Trovare una toilette sporca o semplicemente trascurata, manca la carta o il sapone, le porte non si chiudono, tutto offre un senso di “precario” o di disattenzione, inficia il giudizio complessivo, è come se mancasse un tassello o mancasse la pennellata finale. E’ una nota stonata.
La toilette deve essere un luogo ameno e rilassante, dove l'ospite si possa trattenere piacevolmente per alcuni minuti e provare, anche qui, sensazioni gradevoli che contribuiranno a fargli ricordare il locale. La differenza la fanno tanti piccoli particolari concepiti però nel desiderio di procurare piacere ai clienti e fargli vivere un'esperienza da ricordare. Le differenze le fanno ad esempio il sapone liquido o gli oli essenziali, la saponetta viene toccata da tutti meglio evitarla, i piccoli asciugamani di stoffa usa e getta, ma vanno ugualmente bene le salviette in carta riposte in un bel cesto, un tavolinetto con qualche giornale, il profumatore per ambiente e per i servizi femminili un latte detergente e un'acqua di colonia, una certa cura nella disposizione degli oggetti come l’attenzione alle luci e agli specchi. Tutto concorre a fare della toilette un luogo in sintonia con il ristorante, non importano tanto le dimensioni o l’originalità, le cose semplici sono sempre le migliori, ma certamente il bagno deve risultare in armonia con il luogo, assecondandone stile e atmosfere.
Queste considerazioni, applicando il giusto metro in base al locale, hanno una valenza per tutti gli esercizi che fanno cucina: dal ristorante alla trattoria, dall’agriturismo alla pizzeria. Un bagno deve essere ordinato, curato e mantenuto pulito. 
Sembrerebbe un'ovvietà, ma non è sempre così scontato.


Pierangelo Raffini su Leggilanotizia.it

domenica 26 ottobre 2008

Tutti al bar per la colazione. Ma ci aspetta la "Luisona"

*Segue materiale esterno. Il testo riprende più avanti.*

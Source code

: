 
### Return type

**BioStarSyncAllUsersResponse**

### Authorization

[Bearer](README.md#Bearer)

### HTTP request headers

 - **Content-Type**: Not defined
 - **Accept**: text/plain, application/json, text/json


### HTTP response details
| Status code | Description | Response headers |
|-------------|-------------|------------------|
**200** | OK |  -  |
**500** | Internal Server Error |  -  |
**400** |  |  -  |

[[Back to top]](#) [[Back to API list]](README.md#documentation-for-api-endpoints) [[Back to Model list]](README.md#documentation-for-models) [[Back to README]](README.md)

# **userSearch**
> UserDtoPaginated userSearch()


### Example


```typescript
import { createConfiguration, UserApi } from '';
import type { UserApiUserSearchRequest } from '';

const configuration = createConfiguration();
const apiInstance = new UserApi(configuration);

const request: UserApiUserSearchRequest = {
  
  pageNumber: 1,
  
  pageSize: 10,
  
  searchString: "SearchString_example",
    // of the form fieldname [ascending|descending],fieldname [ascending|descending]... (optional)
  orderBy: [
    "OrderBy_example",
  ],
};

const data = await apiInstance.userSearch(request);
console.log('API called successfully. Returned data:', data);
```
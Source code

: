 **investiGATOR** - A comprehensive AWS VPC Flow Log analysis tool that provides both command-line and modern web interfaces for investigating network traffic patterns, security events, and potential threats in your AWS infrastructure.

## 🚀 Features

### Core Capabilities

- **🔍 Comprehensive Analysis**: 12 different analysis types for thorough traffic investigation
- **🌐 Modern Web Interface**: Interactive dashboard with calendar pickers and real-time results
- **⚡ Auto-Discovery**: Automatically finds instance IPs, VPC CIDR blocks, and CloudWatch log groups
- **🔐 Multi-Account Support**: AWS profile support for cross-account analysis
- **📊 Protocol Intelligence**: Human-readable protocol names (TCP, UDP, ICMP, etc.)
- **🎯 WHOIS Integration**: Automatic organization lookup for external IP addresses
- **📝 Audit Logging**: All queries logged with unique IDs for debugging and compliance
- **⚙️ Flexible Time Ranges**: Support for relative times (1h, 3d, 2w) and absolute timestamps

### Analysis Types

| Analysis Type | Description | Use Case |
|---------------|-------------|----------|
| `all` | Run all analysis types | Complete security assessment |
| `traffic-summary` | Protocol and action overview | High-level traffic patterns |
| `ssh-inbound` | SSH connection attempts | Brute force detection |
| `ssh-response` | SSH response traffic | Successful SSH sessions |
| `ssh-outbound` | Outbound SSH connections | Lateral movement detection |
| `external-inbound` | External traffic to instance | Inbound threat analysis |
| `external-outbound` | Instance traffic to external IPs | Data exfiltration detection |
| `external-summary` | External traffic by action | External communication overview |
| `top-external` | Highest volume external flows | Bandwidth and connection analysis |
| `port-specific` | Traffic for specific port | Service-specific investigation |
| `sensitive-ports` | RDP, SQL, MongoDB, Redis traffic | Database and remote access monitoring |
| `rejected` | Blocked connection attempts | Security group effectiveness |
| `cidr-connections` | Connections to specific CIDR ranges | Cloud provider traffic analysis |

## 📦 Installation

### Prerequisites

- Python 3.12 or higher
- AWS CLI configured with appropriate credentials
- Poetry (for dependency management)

Il rito della prima colazione al bar è ormai una “tradizione” anche se relativamente recente, fine degli anni ’60 più o meno, e venne immortalato in modo mirabile da Nanni Loi nella prima trasmissione italiana di “candid-camera” trasmessa sulla TV nazionale – in bianco e nero allora – dove in un bar appunto, inzuppava il suo cornetto nel cappuccino di un altro signore che lo osservava sbalordito.
A conferma del fenomeno evidenzio che ogni anno 22 milioni di persone - dato del 2006 – consumano la colazione al bar. Su questo totale il 16% che lo fa almeno una volta alla settimana, mentre il 3,4% tutti i giorni. Inoltre il 53% predilige il caffè e il 48% il cappuccino, l'82% ordina anche una brioche – di questi il 50% senza ripieno - e questo business genera un giro di affari di circa 2 miliardi di euro.
Si sono modificate le preferenze nel tempo e, anche se la formula vincente rimane sempre cappuccino o caffè e brioche, troviamo oggi nella maggioranza dei bar un’offerta molto ampia che spazia dalle bevande al caffè – mokino, con panna, marocchino, ecc. – alle spremute e succhi; dalle paste dolci molto diverse nella lavorazione e nel ripieno fino ad arrivare al “ritorno” del pane, burro e marmellata con filoncini freschi o fette tostate, a una scelta di non-dolce che varia dalla semplice brioche salata fino ai piccoli panini variamente farciti con mortadella, prosciutto, formaggi e verdure.
Il caffè e la colazione al bar sono un fenomeno talmente radicato in Italia, da suscitare la curiosità e l’interesse nel mondo tanto che – per citare il caso più famoso – “l’inventore” della catena americana degli Starbucks prese ispirazione, anche nella capillarità della presenza, da un viaggio nel nostro paese.
Se è vero che la colazione al bar è sempre più un rito per gli italiani, si tratta senza dubbio di un rito divenuto più costoso. Rispetto al 2007 – secondo l’Adoc - cappuccino e brioche costano fino al 14% in più e se la confrontiamo al 2001 siamo a un più 19,7% che, sulla base di 5 consumazioni settimanali, determinano per ogni cittadino un maggior esborso di 67,2 euro l’anno.
Evidenzio altresì il dato economico poiché noto che, nonostante aumentino i prezzi, la qualità dei prodotti offerti in molti esercizi, sta invece progressivamente degenerando. E la nostra città non fa eccezione. Escludendo alcuni bar e pasticcerie che producono o offrono prodotti freschi, materie di prima qualità, una lavorazione accurata e quindi una godibilità e digeribilità massima, nella maggioranza degli esercizi le brioche che addentiamo quotidianamente sono, come dire, di tutt´altra pasta: abbondantemente farcite di chimica (tra acceleratori di lievitazione, conservanti e aromi che imitano penosamente i profumi degli ingredienti d´antàn), precotte, surgelate, scaldate malamente nei fornetti.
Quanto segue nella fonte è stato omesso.